Stored data entries:
----------------

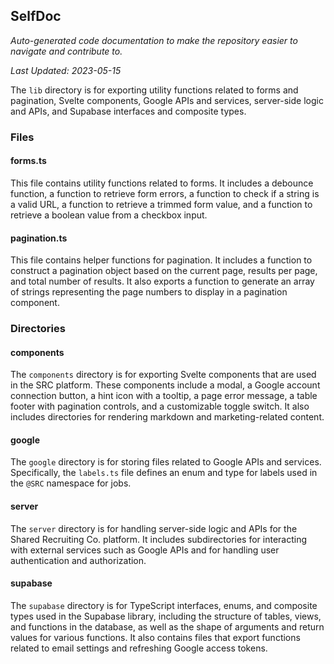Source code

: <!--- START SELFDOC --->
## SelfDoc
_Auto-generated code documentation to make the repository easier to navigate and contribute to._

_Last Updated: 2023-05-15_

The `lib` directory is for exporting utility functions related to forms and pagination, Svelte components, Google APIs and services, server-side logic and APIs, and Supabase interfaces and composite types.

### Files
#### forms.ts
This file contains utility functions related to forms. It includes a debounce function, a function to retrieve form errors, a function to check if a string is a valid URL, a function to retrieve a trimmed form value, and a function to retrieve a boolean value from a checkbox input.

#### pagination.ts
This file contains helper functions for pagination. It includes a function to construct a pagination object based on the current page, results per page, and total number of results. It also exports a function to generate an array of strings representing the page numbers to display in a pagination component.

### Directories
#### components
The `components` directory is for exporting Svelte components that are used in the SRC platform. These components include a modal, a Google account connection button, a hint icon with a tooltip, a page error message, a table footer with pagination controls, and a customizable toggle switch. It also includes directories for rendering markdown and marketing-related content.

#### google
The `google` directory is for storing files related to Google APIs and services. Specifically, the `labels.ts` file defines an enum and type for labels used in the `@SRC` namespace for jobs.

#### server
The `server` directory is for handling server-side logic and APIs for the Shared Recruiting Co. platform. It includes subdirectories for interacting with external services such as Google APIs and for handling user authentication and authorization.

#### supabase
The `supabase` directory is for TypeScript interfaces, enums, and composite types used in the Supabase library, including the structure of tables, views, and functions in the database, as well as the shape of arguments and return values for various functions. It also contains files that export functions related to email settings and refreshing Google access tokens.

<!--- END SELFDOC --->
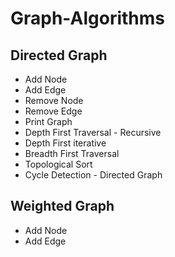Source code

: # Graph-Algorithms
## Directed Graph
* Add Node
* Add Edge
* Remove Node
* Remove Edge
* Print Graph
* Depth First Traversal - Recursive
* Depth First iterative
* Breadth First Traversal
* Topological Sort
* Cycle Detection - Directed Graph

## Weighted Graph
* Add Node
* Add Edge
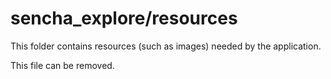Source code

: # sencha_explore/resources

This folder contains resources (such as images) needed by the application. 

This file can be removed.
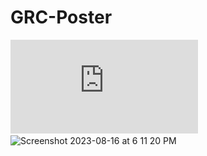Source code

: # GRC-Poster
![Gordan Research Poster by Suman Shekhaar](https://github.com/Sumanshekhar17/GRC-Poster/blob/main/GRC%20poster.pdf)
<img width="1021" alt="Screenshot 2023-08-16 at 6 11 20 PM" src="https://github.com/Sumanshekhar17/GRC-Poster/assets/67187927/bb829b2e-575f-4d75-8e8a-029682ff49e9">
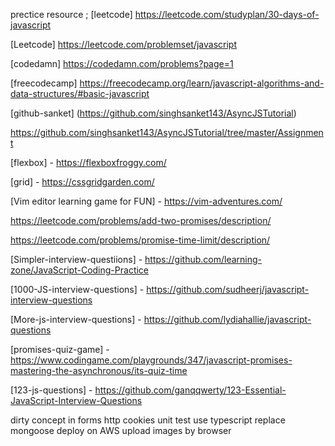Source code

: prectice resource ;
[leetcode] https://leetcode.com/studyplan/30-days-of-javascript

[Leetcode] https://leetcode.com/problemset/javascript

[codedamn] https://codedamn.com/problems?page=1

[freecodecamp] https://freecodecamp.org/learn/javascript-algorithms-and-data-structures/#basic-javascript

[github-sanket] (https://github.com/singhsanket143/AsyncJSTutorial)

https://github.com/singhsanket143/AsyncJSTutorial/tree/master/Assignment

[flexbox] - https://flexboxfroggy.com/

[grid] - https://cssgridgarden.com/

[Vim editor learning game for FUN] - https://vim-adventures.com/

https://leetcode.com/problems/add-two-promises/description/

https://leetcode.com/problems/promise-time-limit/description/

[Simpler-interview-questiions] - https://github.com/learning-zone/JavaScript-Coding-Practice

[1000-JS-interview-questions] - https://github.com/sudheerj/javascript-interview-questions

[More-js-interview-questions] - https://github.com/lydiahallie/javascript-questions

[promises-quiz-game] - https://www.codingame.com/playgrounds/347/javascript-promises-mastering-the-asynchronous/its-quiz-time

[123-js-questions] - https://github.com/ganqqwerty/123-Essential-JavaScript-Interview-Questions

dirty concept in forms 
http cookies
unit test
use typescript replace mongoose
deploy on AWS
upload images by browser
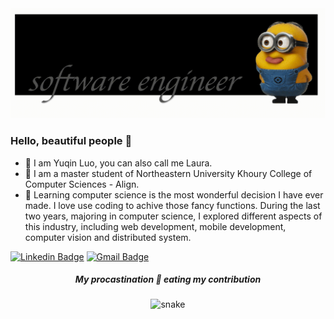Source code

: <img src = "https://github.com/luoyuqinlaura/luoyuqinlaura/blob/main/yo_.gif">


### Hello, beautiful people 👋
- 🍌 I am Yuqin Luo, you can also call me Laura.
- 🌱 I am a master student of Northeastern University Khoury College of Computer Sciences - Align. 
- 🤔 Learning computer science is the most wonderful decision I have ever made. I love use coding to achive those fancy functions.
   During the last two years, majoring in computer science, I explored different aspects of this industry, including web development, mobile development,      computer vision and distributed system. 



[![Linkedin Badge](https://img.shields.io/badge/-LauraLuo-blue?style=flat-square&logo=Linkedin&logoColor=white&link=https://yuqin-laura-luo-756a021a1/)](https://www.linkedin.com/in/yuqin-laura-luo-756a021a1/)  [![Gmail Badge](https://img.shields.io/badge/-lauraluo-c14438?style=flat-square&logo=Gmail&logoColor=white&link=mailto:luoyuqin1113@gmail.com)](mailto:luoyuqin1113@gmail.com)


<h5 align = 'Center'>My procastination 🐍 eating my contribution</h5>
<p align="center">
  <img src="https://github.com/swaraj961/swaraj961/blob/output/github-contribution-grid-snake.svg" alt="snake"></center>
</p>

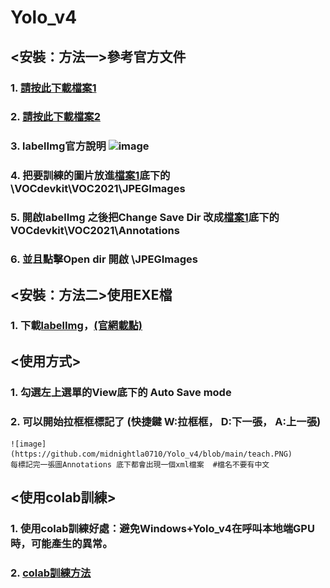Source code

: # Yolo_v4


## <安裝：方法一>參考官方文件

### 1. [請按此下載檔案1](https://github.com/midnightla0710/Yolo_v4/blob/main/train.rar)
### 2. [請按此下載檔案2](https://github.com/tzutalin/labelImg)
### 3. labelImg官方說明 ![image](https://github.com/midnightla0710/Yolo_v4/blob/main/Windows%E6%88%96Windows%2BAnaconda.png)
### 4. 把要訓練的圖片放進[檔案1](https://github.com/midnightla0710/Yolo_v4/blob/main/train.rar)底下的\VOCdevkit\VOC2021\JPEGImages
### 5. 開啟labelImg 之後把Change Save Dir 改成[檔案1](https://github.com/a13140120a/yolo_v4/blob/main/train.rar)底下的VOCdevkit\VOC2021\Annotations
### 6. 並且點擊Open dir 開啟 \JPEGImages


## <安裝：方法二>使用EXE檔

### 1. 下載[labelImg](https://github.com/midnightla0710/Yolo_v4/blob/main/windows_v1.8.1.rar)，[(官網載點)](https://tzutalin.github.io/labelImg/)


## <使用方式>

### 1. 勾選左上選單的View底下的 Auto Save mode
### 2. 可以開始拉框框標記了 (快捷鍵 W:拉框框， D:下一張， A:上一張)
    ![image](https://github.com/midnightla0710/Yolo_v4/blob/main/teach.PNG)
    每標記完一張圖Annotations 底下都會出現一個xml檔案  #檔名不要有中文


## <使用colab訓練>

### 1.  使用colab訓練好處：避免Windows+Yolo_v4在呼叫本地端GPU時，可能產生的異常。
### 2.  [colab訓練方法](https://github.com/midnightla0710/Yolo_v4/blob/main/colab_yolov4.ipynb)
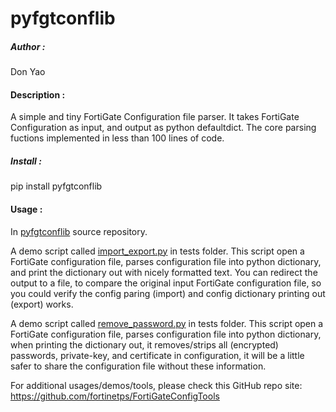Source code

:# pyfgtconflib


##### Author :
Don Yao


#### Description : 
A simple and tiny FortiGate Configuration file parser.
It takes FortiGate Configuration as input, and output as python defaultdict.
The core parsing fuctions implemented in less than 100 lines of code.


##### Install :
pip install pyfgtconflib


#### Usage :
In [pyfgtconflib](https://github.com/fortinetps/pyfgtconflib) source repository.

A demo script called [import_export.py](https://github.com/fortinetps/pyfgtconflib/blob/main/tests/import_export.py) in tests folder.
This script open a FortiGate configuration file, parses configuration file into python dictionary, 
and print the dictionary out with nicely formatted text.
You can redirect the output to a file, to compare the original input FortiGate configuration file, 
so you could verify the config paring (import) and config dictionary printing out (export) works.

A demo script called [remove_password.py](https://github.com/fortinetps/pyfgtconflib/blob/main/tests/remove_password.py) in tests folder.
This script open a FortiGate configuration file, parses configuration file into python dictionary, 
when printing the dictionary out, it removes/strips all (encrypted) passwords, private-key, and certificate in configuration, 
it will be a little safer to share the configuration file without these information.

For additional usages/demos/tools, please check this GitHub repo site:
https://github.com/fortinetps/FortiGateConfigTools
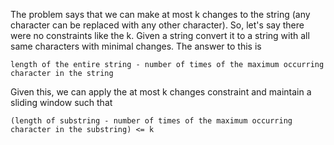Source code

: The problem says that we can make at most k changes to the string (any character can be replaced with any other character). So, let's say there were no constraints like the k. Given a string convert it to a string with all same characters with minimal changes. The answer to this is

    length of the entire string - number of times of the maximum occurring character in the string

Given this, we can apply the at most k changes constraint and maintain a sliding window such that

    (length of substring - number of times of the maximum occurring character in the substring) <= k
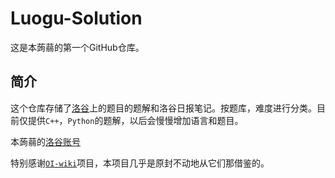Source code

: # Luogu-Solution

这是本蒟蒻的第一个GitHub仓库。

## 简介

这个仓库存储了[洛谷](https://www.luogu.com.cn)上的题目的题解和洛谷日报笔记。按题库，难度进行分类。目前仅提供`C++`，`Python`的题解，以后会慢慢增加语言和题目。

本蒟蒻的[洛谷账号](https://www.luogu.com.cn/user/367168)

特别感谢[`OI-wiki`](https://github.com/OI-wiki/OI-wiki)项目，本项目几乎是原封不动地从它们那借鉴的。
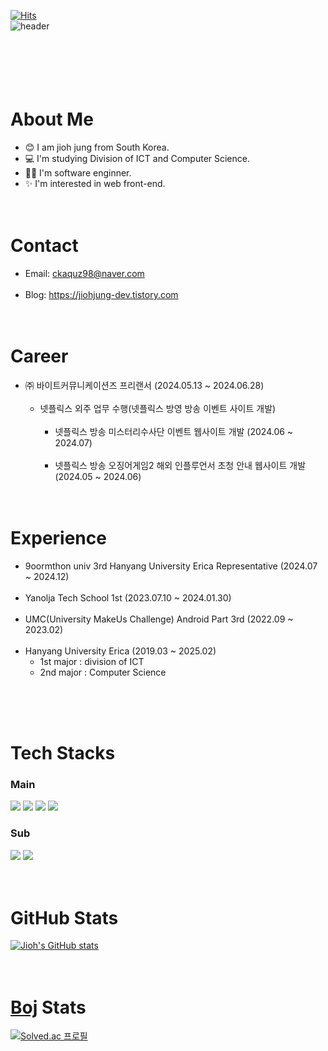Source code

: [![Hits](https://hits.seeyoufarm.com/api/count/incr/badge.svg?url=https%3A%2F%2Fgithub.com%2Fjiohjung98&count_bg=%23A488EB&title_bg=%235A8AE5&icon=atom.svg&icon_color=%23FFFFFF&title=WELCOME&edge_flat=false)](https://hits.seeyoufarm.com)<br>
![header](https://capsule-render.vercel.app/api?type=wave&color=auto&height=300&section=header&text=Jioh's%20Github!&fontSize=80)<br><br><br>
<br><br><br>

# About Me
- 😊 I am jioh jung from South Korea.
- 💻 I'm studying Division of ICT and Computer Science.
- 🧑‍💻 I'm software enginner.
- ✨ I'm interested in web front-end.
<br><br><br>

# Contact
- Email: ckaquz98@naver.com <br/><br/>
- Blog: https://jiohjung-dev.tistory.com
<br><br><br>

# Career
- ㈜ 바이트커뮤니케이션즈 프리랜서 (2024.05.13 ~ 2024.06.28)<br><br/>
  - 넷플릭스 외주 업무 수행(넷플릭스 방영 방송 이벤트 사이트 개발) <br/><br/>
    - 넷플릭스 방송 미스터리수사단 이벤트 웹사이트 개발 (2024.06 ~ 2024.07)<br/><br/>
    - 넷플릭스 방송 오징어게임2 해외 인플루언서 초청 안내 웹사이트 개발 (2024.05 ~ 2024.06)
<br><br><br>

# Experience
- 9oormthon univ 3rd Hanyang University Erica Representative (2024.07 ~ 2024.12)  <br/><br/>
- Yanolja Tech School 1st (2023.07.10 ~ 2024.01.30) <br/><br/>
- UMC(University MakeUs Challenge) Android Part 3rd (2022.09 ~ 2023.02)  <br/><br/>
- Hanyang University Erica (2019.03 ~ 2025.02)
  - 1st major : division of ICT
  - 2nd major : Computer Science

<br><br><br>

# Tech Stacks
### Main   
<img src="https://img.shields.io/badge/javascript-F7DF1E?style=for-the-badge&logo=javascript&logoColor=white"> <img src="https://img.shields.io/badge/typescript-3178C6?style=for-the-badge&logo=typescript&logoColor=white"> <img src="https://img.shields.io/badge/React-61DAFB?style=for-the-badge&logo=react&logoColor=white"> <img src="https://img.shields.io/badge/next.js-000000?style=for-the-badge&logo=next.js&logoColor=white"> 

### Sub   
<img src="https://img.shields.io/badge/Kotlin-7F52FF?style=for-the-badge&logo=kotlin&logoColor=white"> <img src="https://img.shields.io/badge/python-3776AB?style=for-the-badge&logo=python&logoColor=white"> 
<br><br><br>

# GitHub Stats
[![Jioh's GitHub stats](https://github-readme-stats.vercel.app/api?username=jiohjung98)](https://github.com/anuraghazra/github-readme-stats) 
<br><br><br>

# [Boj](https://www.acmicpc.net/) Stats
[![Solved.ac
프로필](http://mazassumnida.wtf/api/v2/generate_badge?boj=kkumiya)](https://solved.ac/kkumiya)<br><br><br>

----------------

● WHAT THE EXERCISE ASKS:
In the records above, each line with the string "Graph" should be copied.

● ANSWER SPACE:
: # Graph-Algorithms
## Directed Graph
* Print Graph
* Cycle Detection - Directed Graph
## Weighted Graph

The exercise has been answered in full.